Julie Woosley, DEQ Section Chief with the Hazardous Waste Section, provided an update on the rule at the Nov. 9 Groundwater and Waste Management committee meeting. In her PowerPoint presentation, she included a table that lists both federal standards and state groundwater standards (noted as 2L and IMAC, or interim maximum allowable concentrations).
Gerard “Jerry” Carrol, chair of the Environmental Management and retiree of National Gypsum Company, said he worried about confusing the public by listing both state and federal groundwater standards and that he would “argue toward aligning ourselves more toward the federal standards than the 2L standards.” Later he asked why the state and federal governments have different standards.

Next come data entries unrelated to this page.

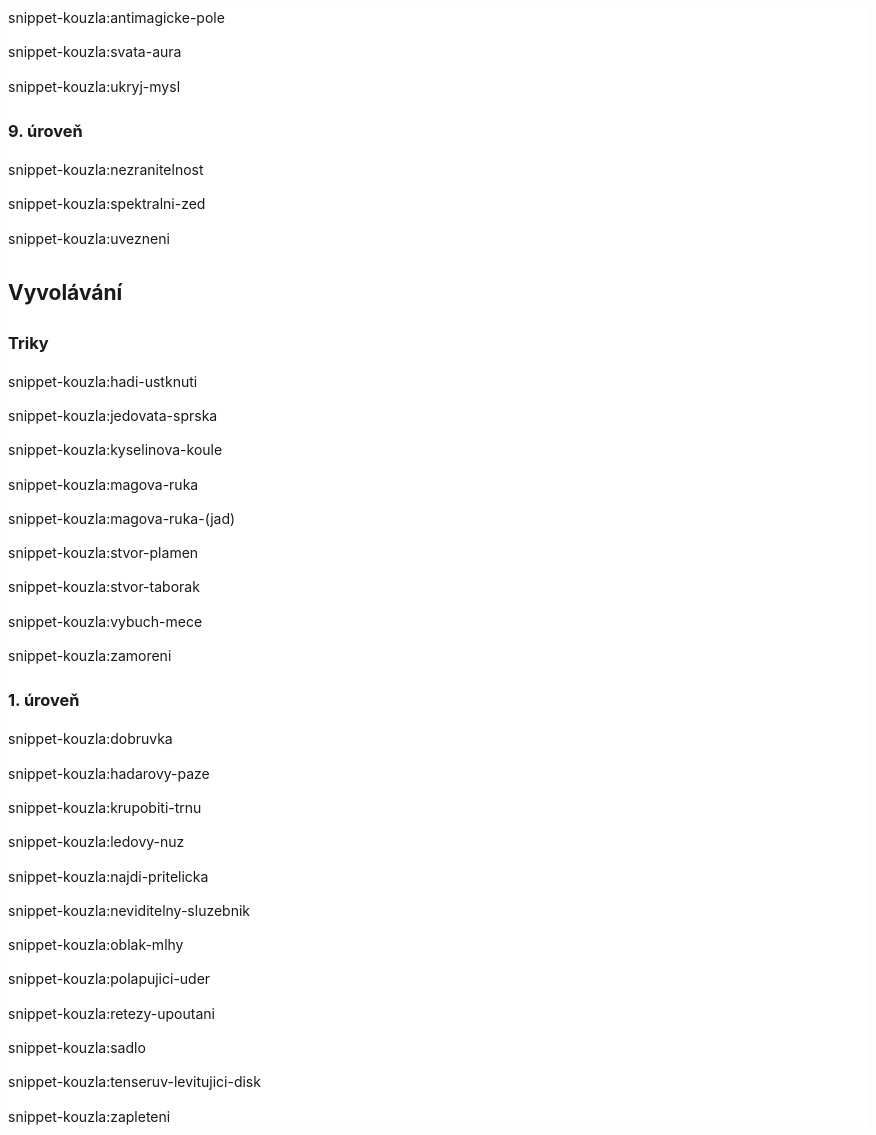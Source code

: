 snippet-kouzla:antimagicke-pole

snippet-kouzla:svata-aura

snippet-kouzla:ukryj-mysl

### 9. úroveň

snippet-kouzla:nezranitelnost

snippet-kouzla:spektralni-zed

snippet-kouzla:uvezneni

## Vyvolávání

### Triky 

snippet-kouzla:hadi-ustknuti

snippet-kouzla:jedovata-sprska

snippet-kouzla:kyselinova-koule

snippet-kouzla:magova-ruka

snippet-kouzla:magova-ruka-(jad)

snippet-kouzla:stvor-plamen

snippet-kouzla:stvor-taborak

snippet-kouzla:vybuch-mece

snippet-kouzla:zamoreni

### 1. úroveň

snippet-kouzla:dobruvka

snippet-kouzla:hadarovy-paze

snippet-kouzla:krupobiti-trnu

snippet-kouzla:ledovy-nuz

snippet-kouzla:najdi-pritelicka

snippet-kouzla:neviditelny-sluzebnik

snippet-kouzla:oblak-mlhy

snippet-kouzla:polapujici-uder

snippet-kouzla:retezy-upoutani

snippet-kouzla:sadlo

snippet-kouzla:tenseruv-levitujici-disk

snippet-kouzla:zapleteni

Woosley responded, “You can see that the federal standard is always different from the 2L standards, except in the case of arsenic, and it is usually a much lesser standard.” She also explained that the list of contaminants shared during her presentation are the same as those listed in the federal coal ash rule.
The Environmental Management Commission establishes North Carolina’s groundwater standards—with input from DEQ and the state Department of Health and Human Services – according to the lowest of the following criteria: a concentration protective of non-cancerous or systemic health effects that also corresponds to an incremental lifetime cancer risk of one-in-one-million, taste and odor thresholds, the EPA’s MCL standards or the National Secondary Drinking Water Standard.

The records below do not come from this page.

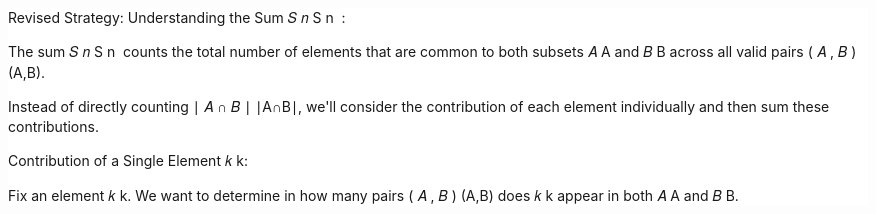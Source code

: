 Revised Strategy:
Understanding the Sum 
𝑆
𝑛
S 
n
​
 :

The sum 
𝑆
𝑛
S 
n
​
  counts the total number of elements that are common to both subsets 
𝐴
A and 
𝐵
B across all valid pairs 
(
𝐴
,
𝐵
)
(A,B).

Instead of directly counting 
∣
𝐴
∩
𝐵
∣
∣A∩B∣, we'll consider the contribution of each element individually and then sum these contributions.

Contribution of a Single Element 
𝑘
k:

Fix an element 
𝑘
k. We want to determine in how many pairs 
(
𝐴
,
𝐵
)
(A,B) does 
𝑘
k appear in both 
𝐴
A and 
𝐵
B.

Dr. Albert Robert Ruben, an EMC commissioner and professor emeritus at N.C. State University countered Carrol by saying, “My preference is to look at the most restrictive standard because that is what is most protective. The implications of this decision are significant.”
Along with the commission’s vice chair, Kevin C. Martin, a soil scientist, Ruben urged the committee to forward both versions of the rule to the full commission the next day, providing both for public comment.
Following the advice of the committee, the commission delayed its vote on the rule until its January 12, meeting, though it is unclear if a third version – with only federal standards – will be presented.
DEQ officials did not wish to comment on a potential third version of the rule.
In the South, most states lack state-specific standards
An April 2016 memo from DEQ’s Director of Legislative Affairs, Mollie Young, to the North Carolina General Assembly’s Environmental Review Commission relayed the findings of a review of environmental and health regulations in other southeastern states as they pertain to hexavalent chromium and vanadium groundwater standards. (Both contaminants were listed in “do-not-drink” letters sent to hundreds of North Carolina well owners in 2015.)
“None of the southeastern states have groundwater standards in regulation for hexavalent chromium. However, Alabama has a ‘protective value’ identified as a ‘Risk Assessment Preliminary Screening Value’ (for hexavalent chromium),” Young wrote. She also noted: “None of the southeastern states have adopted vanadium criteria in regulation.”
North Carolina’s current standard for total chromium, which includes hexavalent chromium, is 10 ug/L. North Carolina and California share this standard, which the lowest in the United States. The federal standard is 100 ug/L.
The federal government does not require city water supplies to monitor for vanadium, and only eight states have groundwater standards for vanadium. North Carolina does not have a groundwater standard for vanadium.
In October, Duke University found that hexavalent chromium is widespread in North Carolina’s groundwater. The study’s press release stated, “The contamination doesn’t, however, stem from leaking coal ash ponds as many people feared after state officials tested wells near coal plants last year and detected potentially harmful levels of hexavalent chromium in the water.”
CORRECTION: The article mistakenly listed standard measurements as “mg/L,” or parts per million, instead of “ug/L,” or per billion. The article has been corrected above.